According to OIL India spokesperson Tridiv Hazarika, there’s been no data breach in the attack, which seemed to have taken place on April 10. The source of the Oil India HQ attack, which was hit with massive cyberattack followed by hackers demanding Rs 60 crore in bitcoin, is still being investigated by police.

Oil India HQ Hit With Massive Cyberattack, Hackers Demands Rs 60 Crore In Bitcoin 1

The registered headquarters of state-run Oil India Limited (OIL) in Duliajan, Assam’s Dibrugarh district, is under assault from the “biggest cyberattack in recent years.”

“It is a virus, it is a fairly severe and strong virus. It has impacted some of our servers — restoration will take some time. We are also taking the help of external experts,” OIL spokesperson Tridiv Hazarika informed the media, going on to add that no data breaches had occurred thus far. “This is the biggest attack that we have faced in recent years,” reports The Print.

Shwetank Mishra, Superintendent of Police (SP) in Dibrugarh, stated that hackers demanded an extortion money of 196 Bitcoins, which would be roughly Rs 60 crore.

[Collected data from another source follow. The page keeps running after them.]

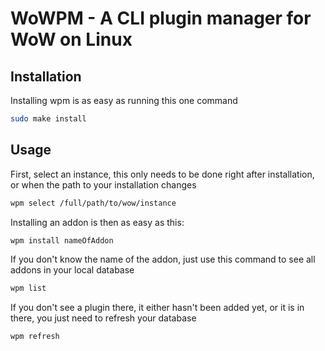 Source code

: # WoWPM - A CLI plugin manager for WoW on Linux

## Installation
Installing wpm is as easy as running this one command
```bash
sudo make install
```

## Usage
First, select an instance, this only needs to be done right after installation, or when the path to your installation changes
```bash
wpm select /full/path/to/wow/instance
```

Installing an addon is then as easy as this:
```bash
wpm install nameOfAddon
```

If you don't know the name of the addon, just use this command to see all addons in your local database
```bash
wpm list
```

If you don't see a plugin there, it either hasn't been added yet, or it is in there, you just need to refresh your database
```bash
wpm refresh
```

When inquired if any information had already been compromised, he responded, “details are being worked out, as of now it is just known that a ransomware attack has been carried out.”

The Duliajan Police Station has received a FIR under numerous sections of the Information Technology Act and Section 385 of the Indian Penal Code, that also relates with extortion.

The origin of the attack is still being investigated by police.

‘No data breach, huge financial loss’

According to OIL’s police report, the cyberattack occurred on 10 April on “one of the work stations of the G&R (Geology and Reservoir department) departments.”

“After their preliminary investigation, it came to their notice that OIL’s network, server, and clients PCs are facing network outage,” OIL’s complaint, which the media was able to obtain, reads. “Further, it also came to their notice that, the cyber attacker has demanded 7500000 USD (roughly Rs 57 crore) as a ransom through a note from the infected PC.”

OIL spokesperson Hazarika, on the other hand, downplayed the ransom demand.

“These are standard tactics of hackers who use ransomware to intimidate the target entities,” he said.

According to Hazarika, the virus corrupted a few computers, which were then disconnected from the LAN connection.

Thus far, no data leak has occurred, according to the spokesperson.

“Our operations, the key elements of our day-to-day activities — drilling, and production operations have not been impacted at all… The ERP platform, which we use for our business transactions, is also up and running,” he said. “We are just taking some time to activate all the desktops, which, as a precautionary measure, we had removed from our systems.”

Within the complaint, the firm claims that the public sector endeavor has “incurred a huge financial loss” as a result of the disruption to their business transactions, but this does not quantify the damage.